The 30-minute delivery
“The next day, the medics decided to scan me to check where the placenta was now. I sat in my wheelchair literally doubled over as I waited. I decided to go for it and find out the sex: boy, as I had thought – and hoped!
“My parents came in to see me in the afternoon, by which point I was in agony. They decided to transfer me back up to central delivery again. My husband arrived at this point and was really annoyed that they hadn’t given me any pain relief. I finally got some pethidine about 4pm, which helped reduce the pain in between the contractions, but not completely. At this point, I just wanted the baby out – in any way possible!
“At 7.30pm, the doctor finally decided to examine me to see what was going on, only to announce there was no cervix visible and my baby was on his way out! I was quite relieved, to be honest, but terrified at the same time. Paul’s face went grey when he heard. They said I could deliver naturally, which I was pleased about, but totally unprepared for (having not been to any antenatal classes yet). I was immediately given gas and air, which was brilliant!
“My waters were broken and in a very short time (about 30 minutes), Samuel arrived, weighing 4lb 3oz.
“They put him on my chest briefly, then whisked him off to SCBU, which fortunately now had space. I had a couple of stitches but instantly felt so much better. As I sat there eating a sandwich, I said to Paul, ‘Did that actually happen?’

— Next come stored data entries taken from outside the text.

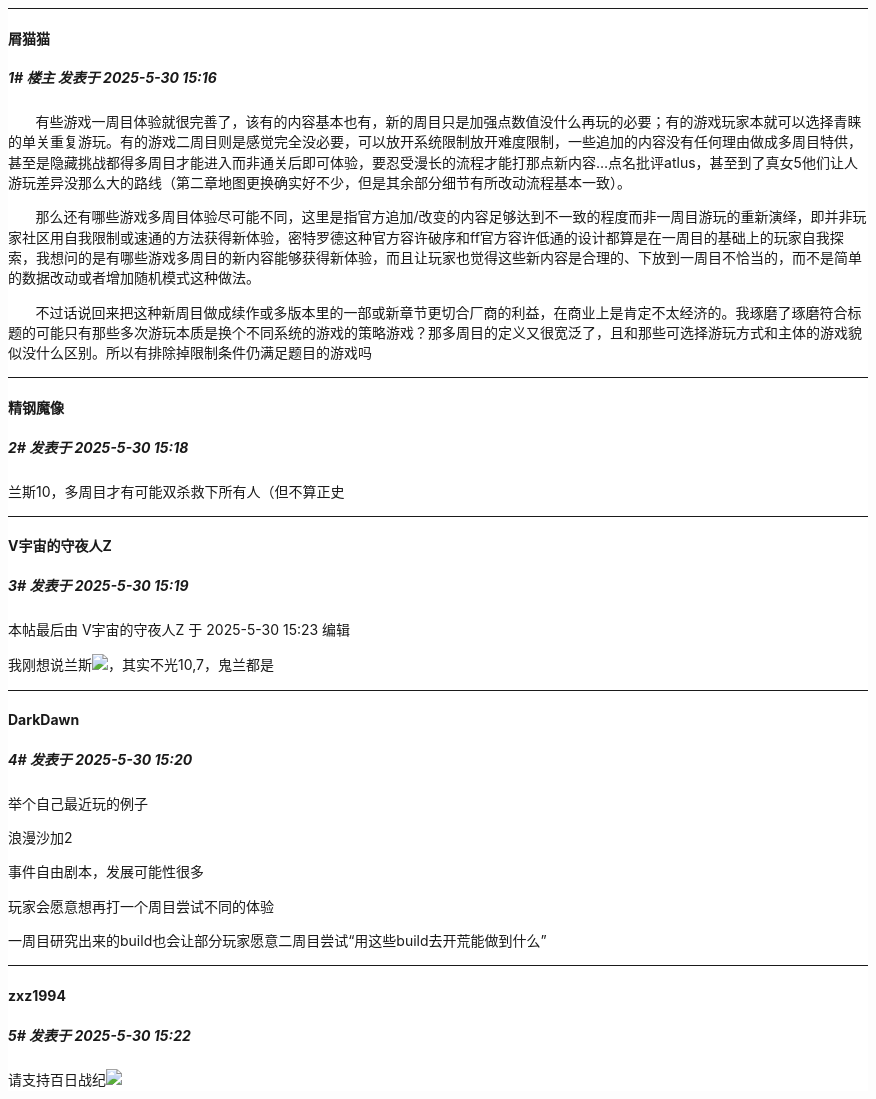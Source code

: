 ﻿
*****

####  屑猫猫  
##### 1#       楼主       发表于 2025-5-30 15:16

       有些游戏一周目体验就很完善了，该有的内容基本也有，新的周目只是加强点数值没什么再玩的必要；有的游戏玩家本就可以选择青睐的单关重复游玩。有的游戏二周目则是感觉完全没必要，可以放开系统限制放开难度限制，一些追加的内容没有任何理由做成多周目特供，甚至是隐藏挑战都得多周目才能进入而非通关后即可体验，要忍受漫长的流程才能打那点新内容…点名批评atlus，甚至到了真女5他们让人游玩差异没那么大的路线（第二章地图更换确实好不少，但是其余部分细节有所改动流程基本一致）。

       那么还有哪些游戏多周目体验尽可能不同，这里是指官方追加/改变的内容足够达到不一致的程度而非一周目游玩的重新演绎，即并非玩家社区用自我限制或速通的方法获得新体验，密特罗德这种官方容许破序和ff官方容许低通的设计都算是在一周目的基础上的玩家自我探索，我想问的是有哪些游戏多周目的新内容能够获得新体验，而且让玩家也觉得这些新内容是合理的、下放到一周目不恰当的，而不是简单的数据改动或者增加随机模式这种做法。

       不过话说回来把这种新周目做成续作或多版本里的一部或新章节更切合厂商的利益，在商业上是肯定不太经济的。我琢磨了琢磨符合标题的可能只有那些多次游玩本质是换个不同系统的游戏的策略游戏？那多周目的定义又很宽泛了，且和那些可选择游玩方式和主体的游戏貌似没什么区别。所以有排除掉限制条件仍满足题目的游戏吗

*****

####  精钢魔像  
##### 2#       发表于 2025-5-30 15:18

兰斯10，多周目才有可能双杀救下所有人（但不算正史

*****

####  V宇宙的守夜人Z  
##### 3#       发表于 2025-5-30 15:19

 本帖最后由 V宇宙的守夜人Z 于 2025-5-30 15:23 编辑 

我刚想说兰斯<img src="https://static.stage1st.com/image/smiley/face2017/067.png" referrerpolicy="no-referrer">，其实不光10,7，鬼兰都是

*****

####  DarkDawn  
##### 4#       发表于 2025-5-30 15:20

举个自己最近玩的例子

浪漫沙加2

事件自由剧本，发展可能性很多

玩家会愿意想再打一个周目尝试不同的体验

一周目研究出来的build也会让部分玩家愿意二周目尝试“用这些build去开荒能做到什么”

*****

####  zxz1994  
##### 5#       发表于 2025-5-30 15:22

请支持百日战纪<img src="https://static.stage1st.com/image/smiley/face2017/053.png" referrerpolicy="no-referrer">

“I had a bath, then checked on Sammy who was in his incubator (he had assisted breathing called CPAP, a drip and various other wires). I went down to the ward and hardly slept.”
Sammy today – a happy and healthy 3-year-old
After the birth: visiting SCBU
“I found it quite hard seeing the other mums on the ward with their babies. Although I went to the SCBU every few hours, I just wanted Sammy with me. I managed to express milk from day 1, which made me quite proud. He came off CPAP after 4 days and was given some light therapy, as he was a bit jaundiced. He was a real little fidget, happiest when his arms and legs were wide apart – so much for the swaddling thing!
“I can’t describe how strong that instant bond is. I just loved him so very much from the first minute I saw him.
“I decided to come out of hospital after 4 days as I had been physically fine since giving birth and I just couldn’t face all the other babies. It was really very hard being home without him, though. I felt as though I was pretending I had a baby.
“Sammy’s stay in SCBU was a relatively short one at 3 and a half weeks. We were very lucky that he had few issues other than putting on weight. I can not praise enough the care we received from the paediatricians and nurses. He is now a strapping 3 year old, who shows no signs of having been premature.”